It turns out that in Australia, “Murdoch papers, with a huge market share in Australia, have been supportive of mask wearing, social distance and vaccines. The conservative federal government, rather than exploiting the anti-mask sentiments of the minority hard right as Donald Trump did, stood behind the country’s medical experts and followed their advice in policymaking.”

Contrarily, here at home, the state of Florida is a seemingly insane example to the contrary. There’s no mystery about why this has happened. “At every stage of the pandemic DeSantis has effectively acted as an ally of the coronavirus, for example by issuing orders blocking businesses from requiring that their patrons show proof of vaccination and schools from requiring masks. More generally, he has helped create a state of mind in which vaccine skepticism flourishes and refusal to take precautions is normalized.”

What on earth is going on in the United States? Here are two instances to think about, only one of which is straightforwardly about the pandemic. First, an heiress, Julie Fancelli, gave hundreds of thousands of dollars to the organizers of the January 6 Insurrection. When asked about that recently, she replied that she didn’t “believe in violence,” but she had “real concerns” about the counting of the vote.

Second instance: Police around the nation have a terrible record with Covid. Five times as many in this period have died from the virus as from gunfire. Many more are hospitalized. Yet they are among the most resistant of all groups to vaccination….John Catanzara, the president of the Fraternal Order of Police in Chicago, has urged police officers there to ignore requirements by the mayor, Lori Lightfoot, that city employees report their vaccination status. Employees who are not vaccinated will be subject to twice-weekly testing, but vaccinations are not mandatory.

Policemen see their comrades dying, and it means nothing to them…or, what does it mean? That’s the question.

To take up now the first instance: How, we have to ask, can you possibly have “concerns,” real or otherwise, about something that never happened. There’s more evidence, per the U.S. Air Force Blue Book, for the existence of alien UFO sightings, not to mention a supposedly “real” expose in the film Hangar 18. Does any politically involved person have concerns about that?

More to the point, what makes a “concern” “real? The obvious answer is that she feels it strongly, as opposed to weakly or not at all. But then why? Nothing has happened to generate a “concern”– not a single instance of observable miscounting of votes, except one big thing: the President of the United States.

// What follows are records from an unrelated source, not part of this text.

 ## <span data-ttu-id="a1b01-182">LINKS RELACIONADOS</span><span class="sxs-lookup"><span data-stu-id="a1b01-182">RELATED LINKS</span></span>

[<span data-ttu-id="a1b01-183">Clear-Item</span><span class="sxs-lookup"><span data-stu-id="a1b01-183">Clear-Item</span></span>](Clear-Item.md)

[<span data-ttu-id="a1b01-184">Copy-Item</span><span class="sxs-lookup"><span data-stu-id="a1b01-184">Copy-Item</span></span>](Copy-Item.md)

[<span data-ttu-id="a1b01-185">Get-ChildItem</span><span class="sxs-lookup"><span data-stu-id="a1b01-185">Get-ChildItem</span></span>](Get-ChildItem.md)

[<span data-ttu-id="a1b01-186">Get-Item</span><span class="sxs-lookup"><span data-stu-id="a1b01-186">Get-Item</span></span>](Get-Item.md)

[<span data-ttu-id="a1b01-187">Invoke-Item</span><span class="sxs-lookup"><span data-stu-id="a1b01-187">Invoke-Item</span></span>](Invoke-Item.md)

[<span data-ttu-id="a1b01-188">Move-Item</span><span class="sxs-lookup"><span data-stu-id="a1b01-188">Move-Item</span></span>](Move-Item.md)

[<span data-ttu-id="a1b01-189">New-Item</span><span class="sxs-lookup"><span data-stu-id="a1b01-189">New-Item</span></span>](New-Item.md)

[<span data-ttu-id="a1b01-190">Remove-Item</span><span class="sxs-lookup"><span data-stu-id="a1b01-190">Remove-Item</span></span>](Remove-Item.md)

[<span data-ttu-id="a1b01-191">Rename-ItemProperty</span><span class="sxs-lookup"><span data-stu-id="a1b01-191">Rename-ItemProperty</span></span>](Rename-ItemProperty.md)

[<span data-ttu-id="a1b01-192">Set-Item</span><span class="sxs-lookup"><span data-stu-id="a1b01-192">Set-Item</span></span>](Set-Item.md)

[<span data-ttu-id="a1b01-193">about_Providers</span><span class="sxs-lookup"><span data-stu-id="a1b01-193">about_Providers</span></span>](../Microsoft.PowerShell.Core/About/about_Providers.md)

There has been a lot of chatter about the war on facts, and the supposedly fatal influence of academic post-Modernism, and Republican power-grabbing. However, none of that in isolation accounts for what has happened, in that where facts actually don’t exist, someone with real influence has to bring the non-facts to the attention of people who would welcome them. The non-facts become “facts”not merely in order that the realm of truth might be overturned–which is a side-effect — but that the existing power structure might be overturned. Making “our own facts” doesn’t accomplish that. I recollect, for example, that Ron Suskind and the GOP operative he was interviewing were talking about the cost of aid to Africa to suppress malaria: — not exactly a burning issue in its own right.

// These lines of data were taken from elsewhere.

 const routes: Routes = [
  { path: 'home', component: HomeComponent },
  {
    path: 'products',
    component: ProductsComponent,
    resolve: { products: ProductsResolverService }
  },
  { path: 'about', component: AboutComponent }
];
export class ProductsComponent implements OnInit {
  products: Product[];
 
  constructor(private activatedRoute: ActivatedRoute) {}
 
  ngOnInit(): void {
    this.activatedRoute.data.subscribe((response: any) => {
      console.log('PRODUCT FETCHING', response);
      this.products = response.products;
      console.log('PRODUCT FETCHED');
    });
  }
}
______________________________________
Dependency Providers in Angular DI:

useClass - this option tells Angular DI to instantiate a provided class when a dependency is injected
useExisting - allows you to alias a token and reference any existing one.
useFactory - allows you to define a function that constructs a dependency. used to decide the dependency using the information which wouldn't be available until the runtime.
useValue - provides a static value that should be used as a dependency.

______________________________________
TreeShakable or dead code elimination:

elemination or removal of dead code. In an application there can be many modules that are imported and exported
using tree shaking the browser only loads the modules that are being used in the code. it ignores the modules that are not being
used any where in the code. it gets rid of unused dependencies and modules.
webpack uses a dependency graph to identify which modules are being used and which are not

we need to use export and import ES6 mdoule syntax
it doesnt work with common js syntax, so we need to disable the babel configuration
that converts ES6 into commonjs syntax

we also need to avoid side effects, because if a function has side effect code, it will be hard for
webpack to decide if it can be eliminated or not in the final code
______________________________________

What it accomplishes is that the new realm of knowledge might indeed transfer power to the Great Man who invents it. What He says is “real,” and thus so is the “concern” that if the entire structure is not overturned, the enemy, or Enemy, may be able to retain power. And this is unacceptable.

The second instance returns us to the pandemic. It has a superficially somewhat different explanation, in that the concern of the police is not about “facts,” but about something entirely different: masculinity. A statistically trivial but I think telling observation: in walking around Greenwich Village I’ve seen many policemen, none of whom, as far as I can recall, was wearing a mask. On the other hand, I don’t recall ever seeing a policewoman not wearing a mask, even when in the company of unmasked policemen. A real man doesn’t surrender his dignity to a fucking disease, even in a pandemic, and doesn’t keep his distance from his buddies in a state of mutual dependence.

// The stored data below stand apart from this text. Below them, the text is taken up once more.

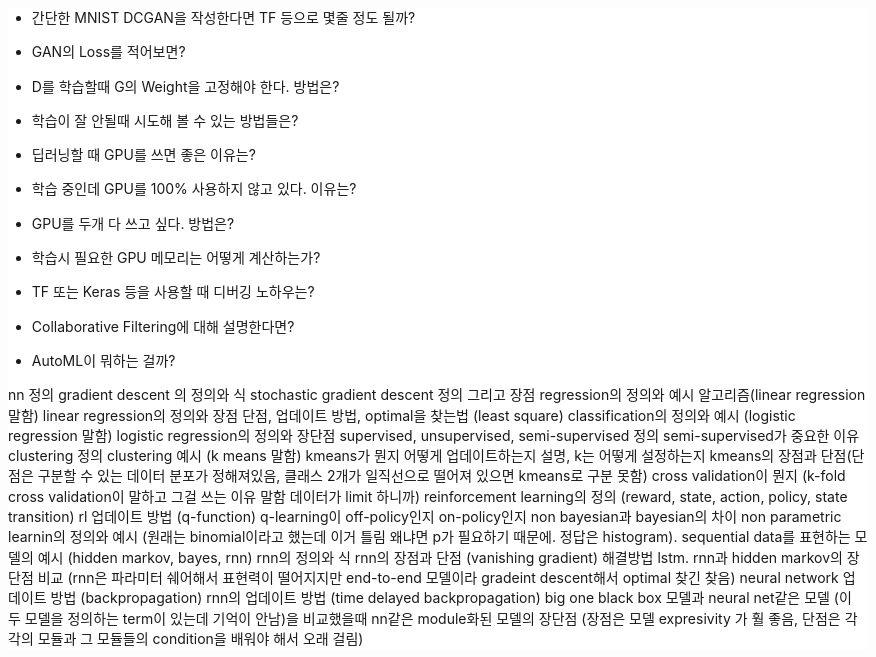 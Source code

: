  
 
- 간단한 MNIST DCGAN을 작성한다면 TF 등으로 몇줄 정도 될까?
+ GAN의 Loss를 적어보면?
 
+ D를 학습할때 G의 Weight을 고정해야 한다. 방법은?
 
+ 학습이 잘 안될때 시도해 볼 수 있는 방법들은?
 
 
- 딥러닝할 때 GPU를 쓰면 좋은 이유는?
+ 학습 중인데 GPU를 100% 사용하지 않고 있다. 이유는?
 
+ GPU를 두개 다 쓰고 싶다. 방법은?
 
+ 학습시 필요한 GPU 메모리는 어떻게 계산하는가?
 
 
 
- TF 또는 Keras 등을 사용할 때 디버깅 노하우는?
 
- Collaborative Filtering에 대해 설명한다면?
 
- AutoML이 뭐하는 걸까?
 
 
 
nn 정의
gradient descent 의 정의와 식
stochastic gradient descent 정의 그리고 장점
regression의 정의와 예시 알고리즘(linear regression 말함)
linear regression의 정의와 장점 단점, 업데이트 방법, optimal을 찾는법 (least square)
classification의 정의와 예시 (logistic regression 말함)
logistic regression의 정의와 장단점
supervised, unsupervised, semi-supervised 정의
semi-supervised가 중요한 이유
clustering 정의
clustering 예시 (k means 말함)
kmeans가 뭔지 어떻게 업데이트하는지 설명, k는 어떻게 설정하는지
kmeans의 장점과 단점(단점은 구분할 수 있는 데이터 분포가 정해져있음, 클래스 2개가 일직선으로 떨어져 있으면 kmeans로 구분 못함)
cross validation이 뭔지 (k-fold cross validation이 말하고 그걸 쓰는 이유 말함 데이터가 limit 하니까)
reinforcement learning의 정의 (reward, state, action, policy, state transition)
rl 업데이트 방법 (q-function)
q-learning이 off-policy인지 on-policy인지
non bayesian과 bayesian의 차이
non parametric learnin의 정의와 예시 (원래는 binomial이라고 했는데 이거 틀림 왜냐면 p가 필요하기 때문에. 정답은 histogram). sequential data를 표현하는 모델의 예시 (hidden markov, bayes, rnn)
rnn의 정의와 식
rnn의 장점과 단점 (vanishing gradient) 해결방법 lstm.
rnn과 hidden markov의 장단점 비교 (rnn은 파라미터 쉐어해서 표현력이 떨어지지만 end-to-end 모델이라 gradeint descent해서 optimal 찾긴 찾음)
neural network 업데이트 방법 (backpropagation)
rnn의 업데이트 방법 (time delayed backpropagation)
big one black box 모델과 neural net같은 모델 (이 두 모델을 정의하는 term이 있는데 기억이 안남)을 비교했을때 nn같은 module화된 모델의 장단점 (장점은 모델 expresivity 가 훨 좋음, 단점은 각각의 모듈과 그 모듈들의 condition을 배워야 해서 오래 걸림)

Putting these two instances together, the difference is indeed superficial. What we have in both cases is a question not of epistemology, about what you believe and why, but of ontology–of who you are: of your very being.

How the condition they share came about go into more fully in Part 2 of this essay. Here I’ll just note that it did not come about because of some material crisis following 2008 or because the big bankers weren’t prosecuted. The Tea Party was simply anti-Democrat, and most enraged by the comparatively piddling sum that allocated, not to shore up the world’s banking system, but to give aid to industries and their employees, that had suffered from the crash. So much for the “white working class.”

And so, “Nearly a quarter of the more than 600 people arrested in connection with the riot have been charged with assaulting or impeding police officers. But only a handful of that subset have any ties to extremist provocateurs like the Oath Keepers or the Proud Boys. The most violent on Jan. 6, it seems, were the most ordinary — a slice of the Trump faithful….They (are) largely whiter, slightly older and less likely than the general voting population to live in a city or be college-educated. Recent studies indicate that they come from places where people tend to fear the replacement of their ethnic and cultural dominance by immigrants, and adhere to the false belief that the 2020 election was stolen.”

This was the split that Donald Trump saw, and mobilized. In so doing, he turned epistemology into ontology: what kind of person you are, not what you know or believe. The only thing you have to know is that you’re for him, and “they” are against him, and they have to be stopped–by any means necessary. Every exposé of his alleged wrongdoing firms up the attachment to him instead of weakening it. Like Antaeus, he gets stronger every time he hits the ground.

In Part 2, I’ll take up the epidemiology of rage…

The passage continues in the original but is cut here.